I radioed the rest of the squadron and told them my second-in-command would take over as I was having engine trouble and would probably fall behind. They went on ahead while I dropped back, trying to figure out what to do. We were flying over some of the densest jungles on earth and there was nowhere to sit her down safely. If I could find a flat space to sit her down I could probably fix the trouble in no time, even if I had to unscrew one of the lines and blow the obstruction out.

I circled for a while, hunting. There was a chance, a slim one, that the line would clear itself, but I couldn't count on it. If the motor conked out I would crash in the treetops. A chopper comes down slowly, even without power, because the air catches and turns the blades, braking the rate of fall. That's the nice thing about these flying eggbeaters.

The bad thing is you are flying too low to bail out with a parachute.

I began to sweat.

For a half-hour I played with that chopper like a virtuoso with a Bach concerto, getting every ounce of go-power I could squeeze from my laboring engine. I couldn't return to base because I knew there was no landing area between there and here, having just flown over the same piece of countryside. But―who could say? Off to the west a bit there might be a clearing. I nursed her carefully in that direction.

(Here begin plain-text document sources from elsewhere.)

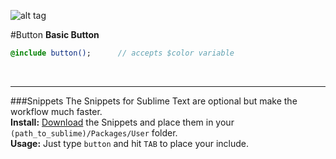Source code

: ![alt tag](https://dl.dropboxusercontent.com/u/7534528/HFC/Relay/devices.jpg)

#Button
**Basic Button**
```sass
@include button();		// accepts $color variable
```

<br><hr>
###Snippets
The Snippets for Sublime Text are optional but make the workflow much faster. <br>
**Install:** [Download](https://dl.dropboxusercontent.com/u/7534528/HFC/Relay/snippets.zip) the Snippets and place them in your `(path_to_sublime)/Packages/User` folder.<br>
**Usage:** Just type `button` and hit `TAB` to place your include.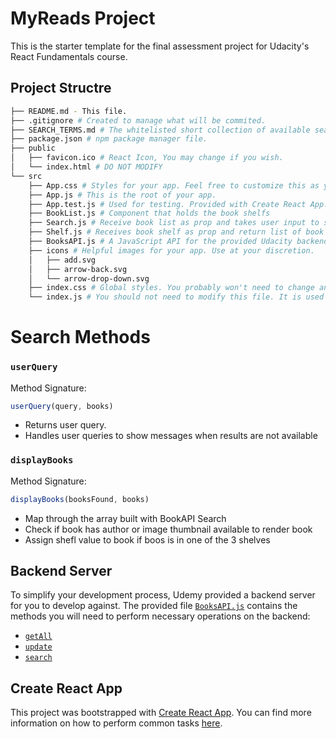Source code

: # MyReads Project

This is the starter template for the final assessment project for Udacity's React Fundamentals course.

## Project Structre
```bash
├── README.md - This file.
├── .gitignore # Created to manage what will be commited.
├── SEARCH_TERMS.md # The whitelisted short collection of available search terms for you to use with your app.
├── package.json # npm package manager file.
├── public
│   ├── favicon.ico # React Icon, You may change if you wish.
│   └── index.html # DO NOT MODIFY
└── src
    ├── App.css # Styles for your app. Feel free to customize this as you desire.
    ├── App.js # This is the root of your app.
    ├── App.test.js # Used for testing. Provided with Create React App. Testing is encouraged, but not required.
    ├── BookList.js # Component that holds the book shelfs
    ├── Search.js # Receive book list as prop and takes user input to search Book API.
    ├── Shelf.js # Receives book shelf as prop and return list of book for that specific shelf
    ├── BooksAPI.js # A JavaScript API for the provided Udacity backend.
    ├── icons # Helpful images for your app. Use at your discretion.
    │   ├── add.svg
    │   ├── arrow-back.svg
    │   └── arrow-drop-down.svg
    ├── index.css # Global styles. You probably won't need to change anything here.
    └── index.js # You should not need to modify this file. It is used for DOM rendering only.
```

#  Search Methods
### `userQuery`

Method Signature:

```js
userQuery(query, books) 
```

* Returns user query.
* Handles user queries to show messages when results are not available


### `displayBooks`

Method Signature:

```js
displayBooks(booksFound, books) 
```

* Map through the array built with BookAPI Search
* Check if book has author or image thumbnail available to render book
* Assign shefl value to book if boos is in one of the 3 shelves


## Backend Server

To simplify your development process, Udemy provided a backend server for you to develop against. The provided file [`BooksAPI.js`](src/BooksAPI.js) contains the methods you will need to perform necessary operations on the backend:

* [`getAll`](#getall)
* [`update`](#update)
* [`search`](#search)
## Create React App

This project was bootstrapped with [Create React App](https://github.com/facebookincubator/create-react-app). You can find more information on how to perform common tasks [here](https://github.com/facebookincubator/create-react-app/blob/master/packages/react-scripts/template/README.md).
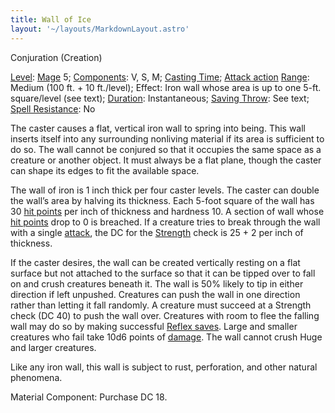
 ```yaml
---
title: Wall of Ice
layout: '~/layouts/MarkdownLayout.astro'
---
```

Conjuration (Creation)

[Level](/modern.d20.srd/fx/level):
[Mage](/modern.d20.srd/classes/advanced/mage) 5;
[Components](/modern.d20.srd/fx/components): V, S, M; [Casting Time](/modern.d20.srd/fx/casting.time); [Attack action](/modern.d20.srd/combat/attack.actions)
[Range](/modern.d20.srd/fx/range): Medium (100 ft. + 10 ft./level); Effect:
Iron wall whose area is up to one 5-ft. square/level (see text);
[Duration](/modern.d20.srd/fx/duration): Instantaneous; [Saving Throw](/modern.d20.srd/basics/saving.throws): See text; [Spell Resistance](/modern.d20.srd/special.abilities/spell.resistance): No

The caster causes a flat, vertical iron wall to spring into being. This wall
inserts itself into any surrounding nonliving material if its area is
sufficient to do so. The wall cannot be conjured so that it occupies the same
space as a creature or another object. It must always be a flat plane, though
the caster can shape its edges to fit the available space.

The wall of iron is 1 inch thick per four caster levels. The caster can double
the wall’s area by halving its thickness. Each 5-foot square of the wall has
30 [hit points](/modern.d20.srd/combat/hit.points) per inch of thickness and
hardness 10. A section of wall whose [hit points](/modern.d20.srd/combat/hit.points) drop to 0 is breached. If a
creature tries to break through the wall with a single
[attack](/modern.d20.srd/combat/attack.roll), the DC for the
[Strength](/modern.d20.srd/basics/saving.throws) check is 25 + 2 per inch of
thickness.

If the caster desires, the wall can be created vertically resting on a flat
surface but not attached to the surface so that it can be tipped over to fall
on and crush creatures beneath it. The wall is 50% likely to tip in either
direction if left unpushed. Creatures can push the wall in one direction
rather than letting it fall randomly. A creature must succeed at a Strength
check (DC 40) to push the wall over. Creatures with room to flee the falling
wall may do so by making successful [Reflex saves](/modern.d20.srd/basics/saving.throws). Large and smaller creatures who
fail take 10d6 points of [damage](/modern.d20.srd/combat/damage). The wall
cannot crush Huge and larger creatures.

Like any iron wall, this wall is subject to rust, perforation, and other
natural phenomena.

Material Component: Purchase DC 18.


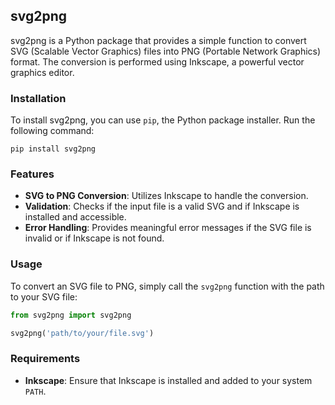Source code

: ## svg2png

svg2png is a Python package that provides a simple function to convert SVG (Scalable Vector Graphics) files into PNG (Portable Network Graphics) format. The conversion is performed using Inkscape, a powerful vector graphics editor.

### Installation

To install svg2png, you can use `pip`, the Python package installer. Run the following command:

```
pip install svg2png
```

### Features
- **SVG to PNG Conversion**: Utilizes Inkscape to handle the conversion.
- **Validation**: Checks if the input file is a valid SVG and if Inkscape is installed and accessible.
- **Error Handling**: Provides meaningful error messages if the SVG file is invalid or if Inkscape is not found.

### Usage
To convert an SVG file to PNG, simply call the `svg2png` function with the path to your SVG file:

```python
from svg2png import svg2png

svg2png('path/to/your/file.svg')
```

### Requirements
- **Inkscape**: Ensure that Inkscape is installed and added to your system `PATH`.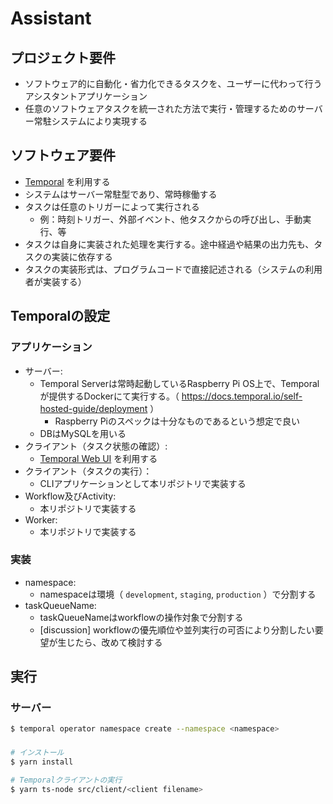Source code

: # Assistant

## プロジェクト要件

- ソフトウェア的に自動化・省力化できるタスクを、ユーザーに代わって行うアシスタントアプリケーション
- 任意のソフトウェアタスクを統一された方法で実行・管理するためのサーバー常駐システムにより実現する

## ソフトウェア要件

- [Temporal](https://temporal.io) を利用する
- システムはサーバー常駐型であり、常時稼働する
- タスクは任意のトリガーによって実行される
  - 例：時刻トリガー、外部イベント、他タスクからの呼び出し、手動実行、等
- タスクは自身に実装された処理を実行する。途中経過や結果の出力先も、タスクの実装に依存する
- タスクの実装形式は、プログラムコードで直接記述される（システムの利用者が実装する）

## Temporalの設定

### アプリケーション

- サーバー:
  - Temporal Serverは常時起動しているRaspberry Pi OS上で、Temporalが提供するDockerにて実行する。（ https://docs.temporal.io/self-hosted-guide/deployment ）
    - Raspberry Piのスペックは十分なものであるという想定で良い
  - DBはMySQLを用いる
- クライアント（タスク状態の確認）:
  - [Temporal Web UI](https://docs.temporal.io/web-ui) を利用する
- クライアント（タスクの実行）：
  - CLIアプリケーションとして本リポジトリで実装する
- Workflow及びActivity:
  - 本リポジトリで実装する
- Worker:
  - 本リポジトリで実装する

### 実装

- namespace:
  - namespaceは環境（ `development`, `staging`, `production` ）で分割する
- taskQueueName:
  - taskQueueNameはworkflowの操作対象で分割する
  - [discussion] workflowの優先順位や並列実行の可否により分割したい要望が生じたら、改めて検討する

## 実行

### サーバー

```sh
$ temporal operator namespace create --namespace <namespace>
```

###

```sh
# インストール
$ yarn install

# Temporalクライアントの実行
$ yarn ts-node src/client/<client filename>
```
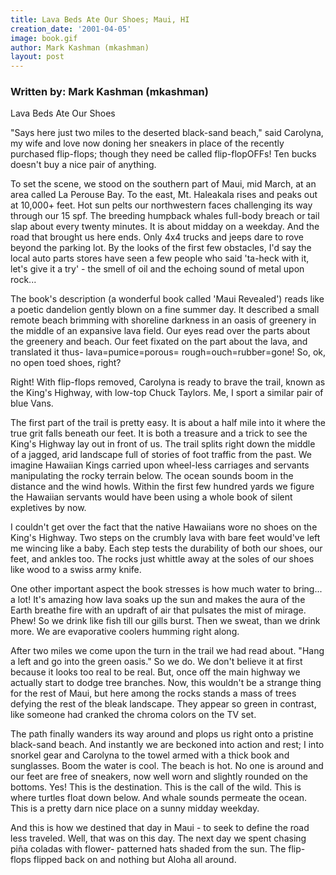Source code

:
 ```yaml
---
title: Lava Beds Ate Our Shoes; Maui, HI
creation_date: '2001-04-05'
image: book.gif
author: Mark Kashman (mkashman)
layout: post
---
```


### Written by: Mark Kashman (mkashman)

Lava Beds Ate Our Shoes

"Says here just two miles to the deserted black-sand beach," 
said Carolyna, my wife and love now doning her sneakers in 
place of the recently purchased flip-flops; though they need 
be called flip-flopOFFs! Ten bucks doesn't buy a nice pair of 
anything.

To set the scene, we stood on the southern part of Maui, mid 
March, at an area called La Perouse Bay. To the east, Mt. 
Haleakala rises and peaks out at 10,000+ feet. Hot sun pelts 
our northwestern faces challenging its way through our 15 
spf. The breeding humpback whales full-body breach or tail 
slap about every twenty minutes. It is about midday on a 
weekday. And the road that brought us here ends. Only 4x4 
trucks and jeeps dare to rove beyond the parking lot. By the 
looks of the first few obstacles, I'd say the local auto 
parts stores have seen a few people who said 'ta-heck with 
it, let's give it a try' - the smell of oil and the echoing 
sound of metal upon rock...

The book's description (a wonderful book called 'Maui 
Revealed') reads like a poetic dandelion gently blown on a 
fine summer day. It described a small remote beach brimming 
with shoreline darkness in an oasis of greenery in the middle 
of an expansive lava field. Our eyes read over the parts 
about the greenery and beach. Our feet fixated on the part 
about the lava, and translated it thus- lava=pumice=porous=
rough=ouch=rubber=gone! So, ok, no open toed shoes, right?

Right! With flip-flops removed, Carolyna is ready to brave 
the trail, known as the King's Highway, with low-top Chuck 
Taylors. Me, I sport a similar pair of blue Vans.

The first part of the trail is pretty easy. It is about a 
half mile into it where the true grit falls beneath our feet. 
It is both a treasure and a trick to see the King's Highway 
lay out in front of us. The trail splits right down the 
middle of a jagged, arid landscape full of stories of foot 
traffic from the past. We imagine Hawaiian Kings carried upon 
wheel-less carriages and servants manipulating the rocky 
terrain below. The ocean sounds boom in the distance and the 
wind howls. Within the first few hundred yards we figure the 
Hawaiian servants would have been using a whole book of 
silent expletives by now.

I couldn't get over the fact that the native Hawaiians wore 
no shoes on the King's Highway. Two steps on the crumbly lava 
with bare feet would've left me wincing like a baby. Each 
step tests the durability of both our shoes, our feet, and 
ankles too. The rocks just whittle away at the soles of our 
shoes like wood to a swiss army knife.

One other important aspect the book stresses is how much 
water to bring... a lot! It's amazing how lava soaks up the 
sun and makes the aura of the Earth breathe fire with an 
updraft of air that pulsates the mist of mirage. Phew! So we 
drink like fish till our gills burst. Then we sweat, than we 
drink more. We are evaporative coolers humming right along.

After two miles we come upon the turn in the trail we had 
read about. "Hang a left and go into the green oasis." So we 
do. We don't believe it at first because it looks too real to 
be real. But, once off the main highway we actually start to 
dodge tree branches. Now, this wouldn't be a strange thing 
for the rest of Maui, but here among the rocks stands a mass 
of trees defying the rest of the bleak landscape. They appear 
so green in contrast, like someone had cranked the chroma 
colors on the TV set.

The path finally wanders its way around and plops us right 
onto a pristine black-sand beach. And instantly we are 
beckoned into action and rest; I into snorkel gear and 
Carolyna to the towel armed with a thick book and sunglasses. 
Boom the water is cool. The beach is hot. No one is around 
and our feet are free of sneakers, now well worn and slightly 
rounded on the bottoms. Yes! This is the destination. This is 
the call of the wild. This is where turtles float down below. 
And whale sounds permeate the ocean. This is a pretty darn 
nice place on a sunny midday weekday.

And this is how we destined that day in Maui - to seek to 
define the road less traveled. Well, that was on this day. 
The next day we spent chasing piña coladas with flower-
patterned hats shaded from the sun. The flip-flops flipped 
back on and nothing but Aloha all around.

A while later I spotted a flash of light, the yellow-brown glisten of a jungle river. My chopper was fitted out with pontoon gear, of course. Half the land in this desolate corner of the globe is swamp and marsh. If I could make it to that river I could at least make a landing.

I began wondering just where I was. No river of that size should be in my neighborhood. I must have flown farther afield in my search for landing space than I had suspected.

Could it be the Mekong? If so, I was in trouble. The Mekong isn't in Vietnam at all, but over the border in Cambodia. It traverses eastern Cambodia from north to south and empties into the South China Sea. And Cambodia is a place we were not supposed to be. A so-called "neutral" country, its ruler, Prince Sihanouk, might be a jolly host to visiting American VIP's like Jackie Kennedy, but he was mighty inhospitable when it came to lost or strayed or crashed American pilots who violated what he laughingly called the neutrality of his borders―which the Cong are suspected to cross regularly.

But beggars cannot be choosers. Just as my chopper came over the broad, gliding floods of the jungle river, my exhausted engine gave one last strangled croak and died. The chopper fell like a stone. Then the uprush of air caught the dead blades. They creaked and began to turn. The rate of descent lessened―not much, but just enough.